Overview
The Nepali GEC system is a two-stage pipeline: (1) a BERT-based Grammatical Error Detection (GED) model labels a sentence as correct or incorrect; (2) for incorrect inputs, a Masked Language Model (MLM) (MuRIL or NepBERTa) generates alternative sentences, which are filtered again by the GED to surface only valid suggestions. This design exactly follows the process shown in the paper’s Fig. 1–2 and the thesis Figures 3.1–3.2.
8,130,496
7
91.15%
256
Block Diagram — GED (Sequence Classification)
Block Diagram — GEC Engine (MLM + GED filter)
Corpus — Exact Statistics
The parallel corpus contains 8,130,496 source–target pairs across seven error types.
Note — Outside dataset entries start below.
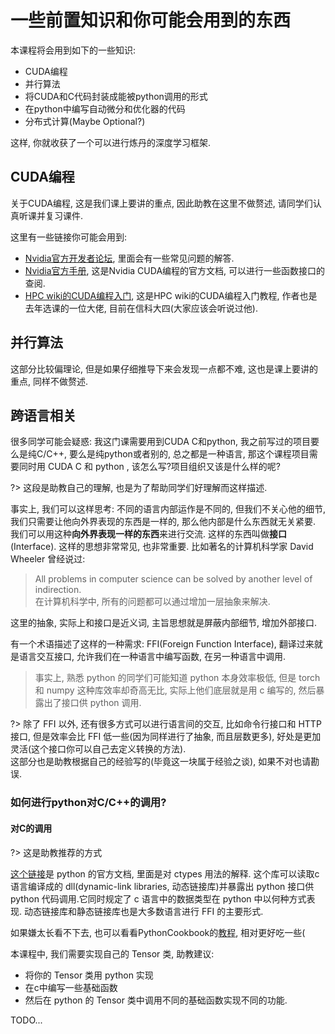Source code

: # 一些前置知识和你可能会用到的东西
本课程将会用到如下的一些知识:
- CUDA编程
- 并行算法
- 将CUDA和C代码封装成能被python调用的形式
- 在python中编写自动微分和优化器的代码
- 分布式计算(Maybe Optional?)

这样, 你就收获了一个可以进行炼丹的深度学习框架. 

## CUDA编程
关于CUDA编程, 这是我们课上要讲的重点, 因此助教在这里不做赘述, 请同学们认真听课并复习课件.

这里有一些链接你可能会用到: 
- [Nvidia官方开发者论坛](https://forums.developer.nvidia.com/), 里面会有一些常见问题的解答. 
- [Nvidia官方手册](https://www.nvidia.cn/docs/IO/51635/NVIDIA_CUDA_Programming_Guide_1.1_chs.pdf), 这是Nvidia CUDA编程的官方文档, 可以进行一些函数接口的查阅.
- [HPC wiki的CUDA编程入门](https://hpcwiki.io/gpu/cuda/), 这是HPC wiki的CUDA编程入门教程, 作者也是去年选课的一位大佬, 目前在信科大四(大家应该会听说过他).

## 并行算法
这部分比较偏理论, 但是如果仔细推导下来会发现一点都不难, 这也是课上要讲的重点, 同样不做赘述.

## 跨语言相关
很多同学可能会疑惑: 我这门课需要用到CUDA C和python, 我之前写过的项目要么是纯C/C++, 要么是纯python或者别的, 总之都是一种语言, 那这个课程项目需要同时用 CUDA C 和 python , 该怎么写?项目组织又该是什么样的呢?

?> 这段是助教自己的理解, 也是为了帮助同学们好理解而这样描述.

事实上, 我们可以这样思考: 不同的语言内部运作是不同的, 但我们不关心他的细节, 我们只需要让他向外界表现的东西是一样的, 那么他内部是什么东西就无关紧要. 我们可以用这种**向外界表现一样的东西**来进行交流. 这样的东西叫做**接口**(Interface). 这样的思想非常常见, 也非常重要. 比如著名的计算机科学家 David Wheeler 曾经说过:
> All problems in computer science can be solved by another level of indirection.  
> 在计算机科学中, 所有的问题都可以通过增加一层抽象来解决.

这里的抽象, 实际上和接口是近义词, 主旨思想就是屏蔽内部细节, 增加外部接口.

有一个术语描述了这样的一种需求: FFI(Foreign Function Interface), 翻译过来就是语言交互接口, 允许我们在一种语言中编写函数, 在另一种语言中调用.
> 事实上, 熟悉 python 的同学们可能知道 python 本身效率极低, 但是 torch 和 numpy 这种库效率却奇高无比, 实际上他们底层就是用 c 编写的, 然后暴露出了接口供 python 调用. 

?> 除了 FFI 以外, 还有很多方式可以进行语言间的交互, 比如命令行接口和 HTTP 接口, 但是效率会比 FFI 低一些(因为同样进行了抽象, 而且层数更多), 好处是更加灵活(这个接口你可以自己去定义转换的方法).  
这部分也是助教根据自己的经验写的(毕竟这一块属于经验之谈), 如果不对也请勘误.

### 如何进行python对C/C++的调用?
#### 对C的调用

?> 这是助教推荐的方式

[这个链接](https://docs.python.org/zh-cn/3.12/library/ctypes.html)是 python 的官方文档, 里面是对 ctypes 用法的解释. 这个库可以读取c语言编译成的 dll(dynamic-link libraries, 动态链接库)并暴露出 python 接口供 python 代码调用.它同时规定了 c 语言中的数据类型在 python 中以何种方式表现. 动态链接库和静态链接库也是大多数语言进行 FFI 的主要形式.

如果嫌太长看不下去, 也可以看看PythonCookbook的[教程](https://python3-cookbook.readthedocs.io/zh-cn/latest/c15/p01_access_ccode_using_ctypes.html), 相对更好吃一些(

本课程中, 我们需要实现自己的 Tensor 类, 助教建议:
- 将你的 Tensor 类用 python 实现
- 在c中编写一些基础函数
- 然后在 python 的 Tensor 类中调用不同的基础函数实现不同的功能.

TODO...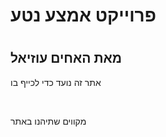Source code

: <h1>פרוייקט אמצע נטע<h1>
<h2>מאת האחים עוזיאל</h2>
<p>אתר זה נועד כדי לכייף בו</p>
<br>
<p>מקווים שתיהנו באתר</p>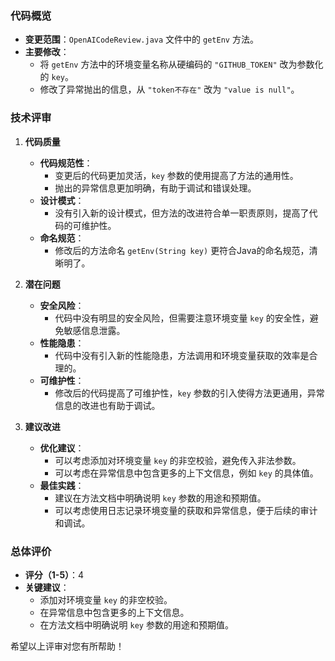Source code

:  
### 代码概览
- **变更范围**：`OpenAICodeReview.java` 文件中的 `getEnv` 方法。
- **主要修改**：
  - 将 `getEnv` 方法中的环境变量名称从硬编码的 `"GITHUB_TOKEN"` 改为参数化的 `key`。
  - 修改了异常抛出的信息，从 `"token不存在"` 改为 `"value is null"`。

### 技术评审
1. **代码质量**
   - **代码规范性**：
     - 变更后的代码更加灵活，`key` 参数的使用提高了方法的通用性。
     - 抛出的异常信息更加明确，有助于调试和错误处理。
   - **设计模式**：
     - 没有引入新的设计模式，但方法的改进符合单一职责原则，提高了代码的可维护性。
   - **命名规范**：
     - 修改后的方法命名 `getEnv(String key)` 更符合Java的命名规范，清晰明了。

2. **潜在问题**
   - **安全风险**：
     - 代码中没有明显的安全风险，但需要注意环境变量 `key` 的安全性，避免敏感信息泄露。
   - **性能隐患**：
     - 代码中没有引入新的性能隐患，方法调用和环境变量获取的效率是合理的。
   - **可维护性**：
     - 修改后的代码提高了可维护性，`key` 参数的引入使得方法更通用，异常信息的改进也有助于调试。

3. **建议改进**
   - **优化建议**：
     - 可以考虑添加对环境变量 `key` 的非空校验，避免传入非法参数。
     - 可以考虑在异常信息中包含更多的上下文信息，例如 `key` 的具体值。
   - **最佳实践**：
     - 建议在方法文档中明确说明 `key` 参数的用途和预期值。
     - 可以考虑使用日志记录环境变量的获取和异常信息，便于后续的审计和调试。

### 总体评价
- **评分（1-5）**：4
- **关键建议**：
  - 添加对环境变量 `key` 的非空校验。
  - 在异常信息中包含更多的上下文信息。
  - 在方法文档中明确说明 `key` 参数的用途和预期值。

希望以上评审对您有所帮助！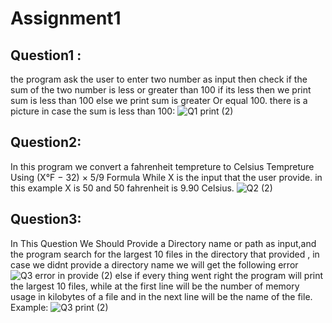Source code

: # Assignment1
## Question1 :
the program ask the user to enter two number as input then check if the sum of the two number is less or greater than 100 
if its less then we print sum is less than 100
else we print sum is greater Or equal 100.
there is a picture in case the sum is less than 100:
![Q1 print (2)](https://user-images.githubusercontent.com/57920502/200145139-08a148bf-9970-41ad-810e-858549b1d040.png)

## Question2:
In this program we convert  a fahrenheit tempreture to Celsius Tempreture Using
(X°F − 32) × 5/9  Formula
While X is the input that the user provide.
in this example X is 50 and 50 fahrenheit is 9.90 Celsius.
![Q2 (2)](https://user-images.githubusercontent.com/57920502/200145806-ae7edbc3-fa8d-4220-9d97-fdfddfa6e94a.png)

## Question3:
In This Question We Should Provide a Directory name or path as input,and the program search for the largest 10 files in the directory that provided ,
in case we didnt provide a directory name we will get the following error 
![Q3 error in provide (2)](https://user-images.githubusercontent.com/57920502/200146073-248470c2-3975-42a6-b483-2f06ed041aed.png)
else if every thing went right the program will print the largest 10 files, while at the first line will be the number of memory usage in kilobytes of a file and in the next line will be the name of the file.
Example:
![Q3 print (2)](https://user-images.githubusercontent.com/57920502/200146240-b4d1a6bd-4ff6-46e8-84fa-e757b894f229.png)


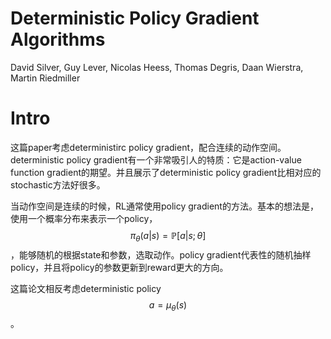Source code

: # Deterministic Policy Gradient Algorithms

David Silver, Guy Lever, Nicolas Heess, Thomas Degris, Daan Wierstra, Martin Riedmiller

# Intro

这篇paper考虑deterministirc policy gradient，配合连续的动作空间。deterministic policy gradient有一个非常吸引人的特质：它是action-value function gradient的期望。并且展示了deterministic policy gradient比相对应的stochastic方法好很多。

当动作空间是连续的时候，RL通常使用policy gradient的方法。基本的想法是，使用一个概率分布来表示一个policy，$$\pi_\theta(a|s) = \mathbb{P}[a|s;\theta]$$，能够随机的根据state和参数，选取动作。policy gradient代表性的随机抽样policy，并且将policy的参数更新到reward更大的方向。

这篇论文相反考虑deterministic policy $$a=\mu_\theta(s)$$。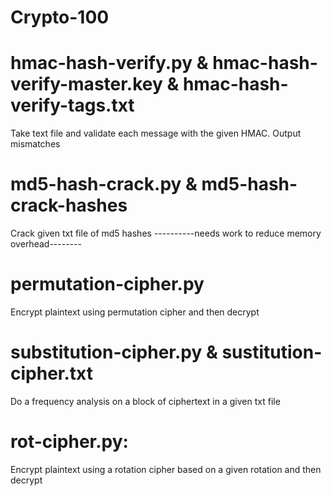 # Crypto-100

#	hmac-hash-verify.py  &  hmac-hash-verify-master.key  &  hmac-hash-verify-tags.txt
Take text file and validate each message with the given HMAC.  Output mismatches

#	md5-hash-crack.py  &  md5-hash-crack-hashes
Crack given txt file of md5 hashes ----------needs work to reduce memory overhead--------

#	permutation-cipher.py
Encrypt plaintext using permutation cipher and then decrypt

#	substitution-cipher.py  &  sustitution-cipher.txt
Do a frequency analysis on a block of ciphertext in a given txt file

#	rot-cipher.py:
Encrypt plaintext using a rotation cipher based on a given rotation and then decrypt
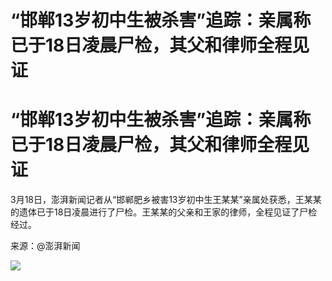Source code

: # “邯郸13岁初中生被杀害”追踪：亲属称已于18日凌晨尸检，其父和律师全程见证

# “邯郸13岁初中生被杀害”追踪：亲属称已于18日凌晨尸检，其父和律师全程见证

3月18日，澎湃新闻记者从“邯郸肥乡被害13岁初中生王某某”亲属处获悉，王某某的遗体已于18日凌晨进行了尸检。王某某的父亲和王家的律师，全程见证了尸检经过。

来源：@澎湃新闻

![](https://inews.gtimg.com/om_bt/OEAs8Bo8z_Wt6_jdzoPT2jikYLfD6pZ4lCWC5wiQNIQUcAA/1000)

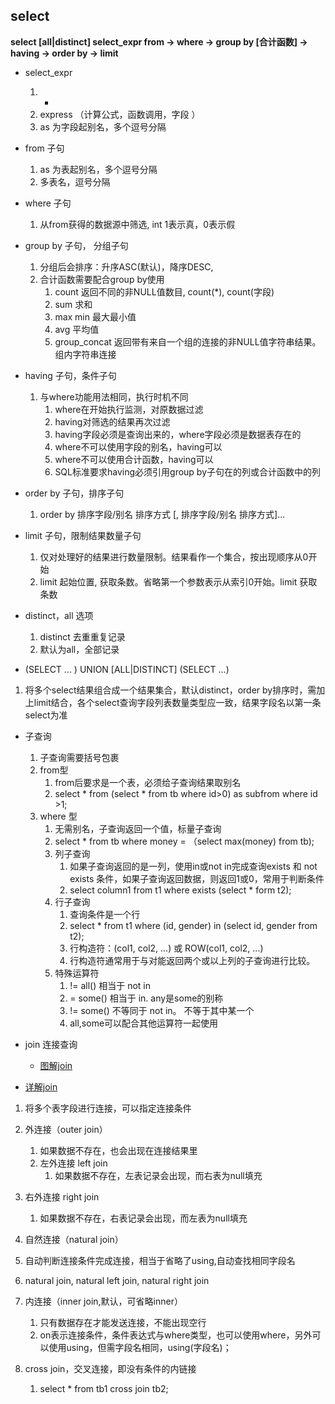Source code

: ## select

**select [all|distinct] select_expr from -> where -> group by [合计函数] -> having -> order by -> limit**

* select_expr

  	1.  *
   	2.  express （计算公式，函数调用，字段  ）
   	3.  as 为字段起别名，多个逗号分隔

* from 子句

  1. as 为表起别名，多个逗号分隔
  2. 多表名，逗号分隔

* where 子句

  1. 从from获得的数据源中筛选, int 1表示真，0表示假

* group by 子句， 分组子句

  1. 分组后会排序：升序ASC(默认)，降序DESC,
  2. 合计函数需要配合group by使用
     1. count 返回不同的非NULL值数目, count(*), count(字段)
     2. sum 求和
     3. max min 最大最小值
     4. avg 平均值
     5. group_concat 返回带有来自一个组的连接的非NULL值字符串结果。组内字符串连接

* having 子句，条件子句

  1. 与where功能用法相同，执行时机不同
     1. where在开始执行监测，对原数据过滤
     2. having对筛选的结果再次过滤
     3. having字段必须是查询出来的，where字段必须是数据表存在的
     4. where不可以使用字段的别名，having可以
     5. where不可以使用合计函数，having可以
     6. SQL标准要求having必须引用group by子句在的列或合计函数中的列

* order by 子句，排序子句

  1. order by 排序字段/别名 排序方式 [, 排序字段/别名 排序方式]...

* limit 子句，限制结果数量子句

  1. 仅对处理好的结果进行数量限制。结果看作一个集合，按出现顺序从0开始
  2. limit 起始位置, 获取条数。省略第一个参数表示从索引0开始。limit 获取条数

* distinct，all 选项

  1. distinct 去重重复记录
  2. 默认为all，全部记录

*  (SELECT ... ) UNION [ALL|DISTINCT] (SELECT ...)

  1. 将多个select结果组合成一个结果集合，默认distinct，order by排序时，需加上limit结合，各个select查询字段列表数量类型应一致，结果字段名以第一条select为准

* 子查询

  1. 子查询需要括号包裹
  2. from型
     1. from后要求是一个表，必须给子查询结果取别名
     2. select * from (select * from tb where id>0) as subfrom where id >1;
  3. where 型
     1. 无需别名，子查询返回一个值，标量子查询
     2. select * from tb where money = （select max(money) from tb);
     3. 列子查询
        1. 如果子查询返回的是一列，使用in或not in完成查询exists 和 not exists 条件，如果子查询返回数据，则返回1或0，常用于判断条件
        2. select column1 from t1 where exists (select * form t2);
     4. 行子查询
        1. 查询条件是一个行
        2. select * from t1 where (id, gender) in (select id, gender from t2);
        3. 行构造符：(col1, col2, ...) 或 ROW(col1, col2, ...)
        4. 行构造符通常用于与对能返回两个或以上列的子查询进行比较。
     5. 特殊运算符
        1.  != all()  相当于 not in
        2.  = some() 相当于 in. any是some的别称
        3.  != some()  不等同于 not in。 不等于其中某一个
        4. all,some可以配合其他运算符一起使用

* join 连接查询

  * [图解join](https://wenku.baidu.com/view/90c126c76f1aff00bed51eea.html)
* [详解join](http://www.zsythink.net/archives/1105/)
  
1. 将多个表字段进行连接，可以指定连接条件
  
  2. 外连接（outer join）
  
     1. 如果数据不存在，也会出现在连接结果里
     2. 左外连接 left join
        1. 如果数据不存在，左表记录会出现，而右表为null填充
   3. 右外连接 right join
      1. 如果数据不存在，右表记录会出现，而左表为null填充
  
  3. 自然连接（natural join）
  
   1. 自动判断连接条件完成连接，相当于省略了using,自动查找相同字段名
   2. natural join, natural left join, natural right join
  
  4. 内连接（inner join,默认，可省略inner）
  
     1. 只有数据存在才能发送连接，不能出现空行
     2. on表示连接条件，条件表达式与where类型，也可以使用where，另外可以使用using，但需字段名相同，using(字段名)；
   3. cross join，交叉连接，即没有条件的内链接
      1. select * from tb1 cross join tb2;

   

   

   

   

   

   

​     

​     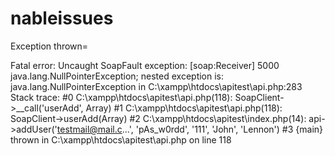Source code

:# nableissues

Exception thrown=

Fatal error: Uncaught SoapFault exception: [soap:Receiver] 5000 java.lang.NullPointerException; nested exception is: java.lang.NullPointerException in C:\xampp\htdocs\apitest\api.php:283 Stack trace: #0 C:\xampp\htdocs\apitest\api.php(118): SoapClient->__call('userAdd', Array) #1 C:\xampp\htdocs\apitest\api.php(118): SoapClient->userAdd(Array) #2 C:\xampp\htdocs\apitest\index.php(14): api->addUser('testmail@mail.c...', 'pAs_w0rdd', '111', 'John', 'Lennon') #3 {main} thrown in C:\xampp\htdocs\apitest\api.php on line 118
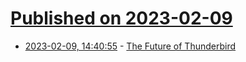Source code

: # [Published on 2023-02-09](index.md)

* [2023-02-09, 14:40:55](https://news.ycombinator.com/item?id=34724585) - [The Future of Thunderbird](https://blog.thunderbird.net/2023/02/the-future-of-thunderbird-why-were-rebuilding-from-the-ground-up/)
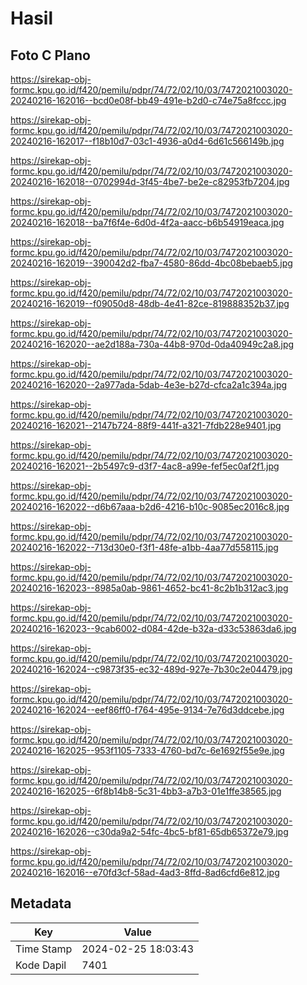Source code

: # Hasil

## Foto C Plano

https://sirekap-obj-formc.kpu.go.id/f420/pemilu/pdpr/74/72/02/10/03/7472021003020-20240216-162016--bcd0e08f-bb49-491e-b2d0-c74e75a8fccc.jpg

https://sirekap-obj-formc.kpu.go.id/f420/pemilu/pdpr/74/72/02/10/03/7472021003020-20240216-162017--f18b10d7-03c1-4936-a0d4-6d61c566149b.jpg

https://sirekap-obj-formc.kpu.go.id/f420/pemilu/pdpr/74/72/02/10/03/7472021003020-20240216-162018--0702994d-3f45-4be7-be2e-c82953fb7204.jpg

https://sirekap-obj-formc.kpu.go.id/f420/pemilu/pdpr/74/72/02/10/03/7472021003020-20240216-162018--ba7f6f4e-6d0d-4f2a-aacc-b6b54919eaca.jpg

https://sirekap-obj-formc.kpu.go.id/f420/pemilu/pdpr/74/72/02/10/03/7472021003020-20240216-162019--390042d2-fba7-4580-86dd-4bc08bebaeb5.jpg

https://sirekap-obj-formc.kpu.go.id/f420/pemilu/pdpr/74/72/02/10/03/7472021003020-20240216-162019--f09050d8-48db-4e41-82ce-819888352b37.jpg

https://sirekap-obj-formc.kpu.go.id/f420/pemilu/pdpr/74/72/02/10/03/7472021003020-20240216-162020--ae2d188a-730a-44b8-970d-0da40949c2a8.jpg

https://sirekap-obj-formc.kpu.go.id/f420/pemilu/pdpr/74/72/02/10/03/7472021003020-20240216-162020--2a977ada-5dab-4e3e-b27d-cfca2a1c394a.jpg

https://sirekap-obj-formc.kpu.go.id/f420/pemilu/pdpr/74/72/02/10/03/7472021003020-20240216-162021--2147b724-88f9-441f-a321-7fdb228e9401.jpg

https://sirekap-obj-formc.kpu.go.id/f420/pemilu/pdpr/74/72/02/10/03/7472021003020-20240216-162021--2b5497c9-d3f7-4ac8-a99e-fef5ec0af2f1.jpg

https://sirekap-obj-formc.kpu.go.id/f420/pemilu/pdpr/74/72/02/10/03/7472021003020-20240216-162022--d6b67aaa-b2d6-4216-b10c-9085ec2016c8.jpg

https://sirekap-obj-formc.kpu.go.id/f420/pemilu/pdpr/74/72/02/10/03/7472021003020-20240216-162022--713d30e0-f3f1-48fe-a1bb-4aa77d558115.jpg

https://sirekap-obj-formc.kpu.go.id/f420/pemilu/pdpr/74/72/02/10/03/7472021003020-20240216-162023--8985a0ab-9861-4652-bc41-8c2b1b312ac3.jpg

https://sirekap-obj-formc.kpu.go.id/f420/pemilu/pdpr/74/72/02/10/03/7472021003020-20240216-162023--9cab6002-d084-42de-b32a-d33c53863da6.jpg

https://sirekap-obj-formc.kpu.go.id/f420/pemilu/pdpr/74/72/02/10/03/7472021003020-20240216-162024--c9873f35-ec32-489d-927e-7b30c2e04479.jpg

https://sirekap-obj-formc.kpu.go.id/f420/pemilu/pdpr/74/72/02/10/03/7472021003020-20240216-162024--eef86ff0-f764-495e-9134-7e76d3ddcebe.jpg

https://sirekap-obj-formc.kpu.go.id/f420/pemilu/pdpr/74/72/02/10/03/7472021003020-20240216-162025--953f1105-7333-4760-bd7c-6e1692f55e9e.jpg

https://sirekap-obj-formc.kpu.go.id/f420/pemilu/pdpr/74/72/02/10/03/7472021003020-20240216-162025--6f8b14b8-5c31-4bb3-a7b3-01e1ffe38565.jpg

https://sirekap-obj-formc.kpu.go.id/f420/pemilu/pdpr/74/72/02/10/03/7472021003020-20240216-162026--c30da9a2-54fc-4bc5-bf81-65db65372e79.jpg

https://sirekap-obj-formc.kpu.go.id/f420/pemilu/pdpr/74/72/02/10/03/7472021003020-20240216-162016--e70fd3cf-58ad-4ad3-8ffd-8ad6cfd6e812.jpg


## Metadata

| Key        | Value               |
| ---------- | ------------------- |
| Time Stamp | 2024-02-25 18:03:43 |
| Kode Dapil | 7401                |



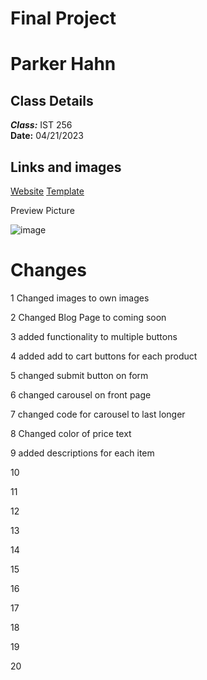 # Final Project

# Parker Hahn

## Class Details
***Class:*** IST 256  
**Date:** 04/21/2023

## Links and images

[Website]()
[Template](https://www.free-css.com/free-css-templates/page286/deni)

Preview Picture

![image]()

# Changes

1 Changed images to own images

2 Changed Blog Page to coming soon

3 added functionality to multiple buttons

4 added add to cart buttons for each product

5 changed submit button on form

6 changed carousel on front page

7 changed code for carousel to last longer

8 Changed color of price text

9 added descriptions for each item

10

11

12

13

14

15

16

17

18

19

20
Distribution:
Error Type | Instances | Percent |
---|---|---|
Verb inflection | 3,202,676 | 39.39% |
Pronouns (subject missing) | 316,393 | 3.89% |
Sentence structure | 1,001,038 | 12.31% |
Auxiliary verb missing | 1,031,388 | 12.69% |
Main verb missing | 1,031,274 | 12.68% |
Punctuation errors | 1,044,203 | 12.84% |
Homophones | 503,524 | 6.20% |
Total | 8,130,496 | 100% |
Counts and percentages reproduced verbatim from the paper’s Table VIII.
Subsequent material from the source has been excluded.